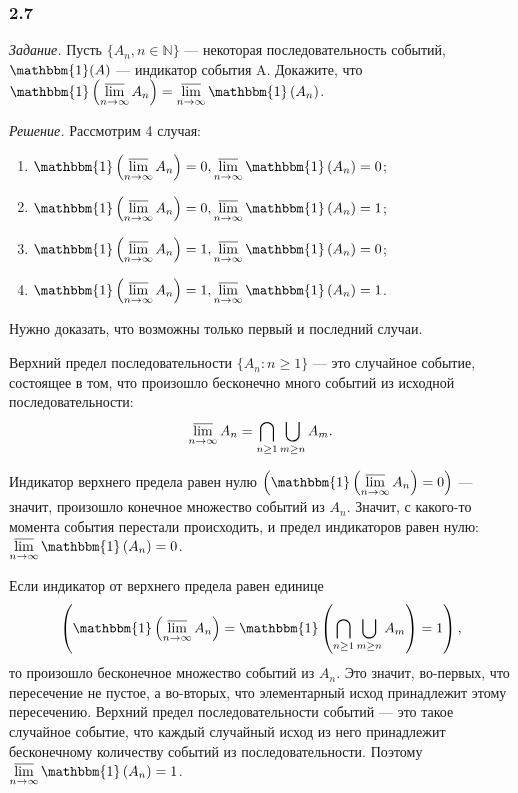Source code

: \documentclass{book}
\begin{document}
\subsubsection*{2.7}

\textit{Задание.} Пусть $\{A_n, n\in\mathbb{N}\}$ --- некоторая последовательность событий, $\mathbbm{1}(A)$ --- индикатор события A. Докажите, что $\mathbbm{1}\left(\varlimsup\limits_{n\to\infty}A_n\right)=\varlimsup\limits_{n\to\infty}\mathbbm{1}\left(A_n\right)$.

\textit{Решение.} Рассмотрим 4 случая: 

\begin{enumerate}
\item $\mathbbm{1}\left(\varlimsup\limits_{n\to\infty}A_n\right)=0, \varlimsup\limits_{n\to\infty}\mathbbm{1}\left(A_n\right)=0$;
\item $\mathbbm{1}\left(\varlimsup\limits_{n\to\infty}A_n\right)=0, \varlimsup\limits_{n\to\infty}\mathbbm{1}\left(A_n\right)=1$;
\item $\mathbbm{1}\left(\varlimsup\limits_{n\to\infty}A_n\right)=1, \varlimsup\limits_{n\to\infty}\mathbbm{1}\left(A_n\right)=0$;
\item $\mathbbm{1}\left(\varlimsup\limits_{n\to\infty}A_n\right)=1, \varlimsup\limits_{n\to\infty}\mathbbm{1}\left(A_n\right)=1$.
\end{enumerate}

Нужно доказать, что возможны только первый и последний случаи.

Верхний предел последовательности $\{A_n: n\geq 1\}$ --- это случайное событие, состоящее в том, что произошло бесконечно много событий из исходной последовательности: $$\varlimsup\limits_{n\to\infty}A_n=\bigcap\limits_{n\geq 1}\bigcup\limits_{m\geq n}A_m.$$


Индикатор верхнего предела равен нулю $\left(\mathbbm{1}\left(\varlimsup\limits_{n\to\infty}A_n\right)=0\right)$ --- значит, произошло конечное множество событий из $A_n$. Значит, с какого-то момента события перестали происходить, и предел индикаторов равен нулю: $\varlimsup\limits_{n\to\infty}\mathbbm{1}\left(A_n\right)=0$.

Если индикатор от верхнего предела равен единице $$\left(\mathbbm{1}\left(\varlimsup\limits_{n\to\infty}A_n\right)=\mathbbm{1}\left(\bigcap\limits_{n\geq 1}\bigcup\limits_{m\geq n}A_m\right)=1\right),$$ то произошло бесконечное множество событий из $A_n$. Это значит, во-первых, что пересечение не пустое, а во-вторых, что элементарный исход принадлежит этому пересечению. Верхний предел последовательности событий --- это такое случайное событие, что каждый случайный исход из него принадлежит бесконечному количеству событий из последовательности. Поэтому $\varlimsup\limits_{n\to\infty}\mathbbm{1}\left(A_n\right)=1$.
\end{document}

^^^^^^^^^^^^^^^^

= Work task =
Look above for the line holding "--- некоторая последовательность". Print it and every line after it, exactly, through the line holding "Нужно доказать, что".

= Exercise answer =
\textit{Задание.} Пусть $\{A_n, n\in\mathbb{N}\}$ --- некоторая последовательность событий, $\mathbbm{1}(A)$ --- индикатор события A. Докажите, что $\mathbbm{1}\left(\varlimsup\limits_{n\to\infty}A_n\right)=\varlimsup\limits_{n\to\infty}\mathbbm{1}\left(A_n\right)$.

\textit{Решение.} Рассмотрим 4 случая: 

\begin{enumerate}
\item $\mathbbm{1}\left(\varlimsup\limits_{n\to\infty}A_n\right)=0, \varlimsup\limits_{n\to\infty}\mathbbm{1}\left(A_n\right)=0$;
\item $\mathbbm{1}\left(\varlimsup\limits_{n\to\infty}A_n\right)=0, \varlimsup\limits_{n\to\infty}\mathbbm{1}\left(A_n\right)=1$;
\item $\mathbbm{1}\left(\varlimsup\limits_{n\to\infty}A_n\right)=1, \varlimsup\limits_{n\to\infty}\mathbbm{1}\left(A_n\right)=0$;
\item $\mathbbm{1}\left(\varlimsup\limits_{n\to\infty}A_n\right)=1, \varlimsup\limits_{n\to\infty}\mathbbm{1}\left(A_n\right)=1$.
\end{enumerate}

Нужно доказать, что возможны только первый и последний случаи.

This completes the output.